*** Opening PROVIDED MATERIAL ***
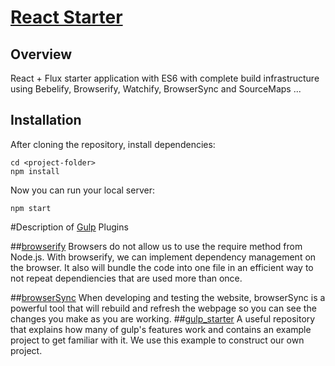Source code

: # [React Starter](http://theTechie.github.io/react-starter)

## Overview
React + Flux starter application with ES6 with complete build infrastructure using Bebelify, Browserify, Watchify, BrowserSync and SourceMaps
...

## Installation
After cloning the repository, install dependencies:
```
cd <project-folder>
npm install
```

Now you can run your local server:
```
npm start
```
#Description of [Gulp](https://github.com/gulpjs/gulp) Plugins


##[browserify](https://github.com/substack/node-browserify) 
Browsers do not allow us to use the require method from Node.js. With browserify, we can implement dependency management on the browser. It also will bundle the code into one file in an efficient way to not repeat dependiencies that are used more than once. 

##[browserSync](http://www.browsersync.io/)
When developing and testing the website, browserSync is a powerful tool that will rebuild and refresh the webpage so you can see the changes you make as you are working. 
##[gulp_starter](https://github.com/greypants/gulp-starter)
A useful repository that explains how many of gulp's features work and contains an example project to get familiar with it. We use this example to construct our own project.
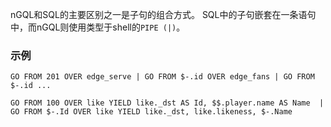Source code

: 
nGQL和SQL的主要区别之一是子句的组合方式。
SQL中的子句嵌套在一条语句中，而nGQL则使用类型于shell的`PIPE (|)`。

### 示例

```
GO FROM 201 OVER edge_serve | GO FROM $-.id OVER edge_fans | GO FROM $-.id ...

GO FROM 100 OVER like YIELD like._dst AS Id, $$.player.name AS Name  | GO FROM $-.Id OVER like YIELD like._dst, like.likeness, $-.Name
```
*** Closing PROVIDED MATERIAL ***
Every line above with the string "that" in it needs to be copied.

Browsers do not allow us to use the require method from Node.js. With browserify, we can implement dependency management on the browser. It also will bundle the code into one file in an efficient way to not repeat dependiencies that are used more than once. 
When developing and testing the website, browserSync is a powerful tool that will rebuild and refresh the webpage so you can see the changes you make as you are working. 
A useful repository that explains how many of gulp's features work and contains an example project to get familiar with it. We use this example to construct our own project.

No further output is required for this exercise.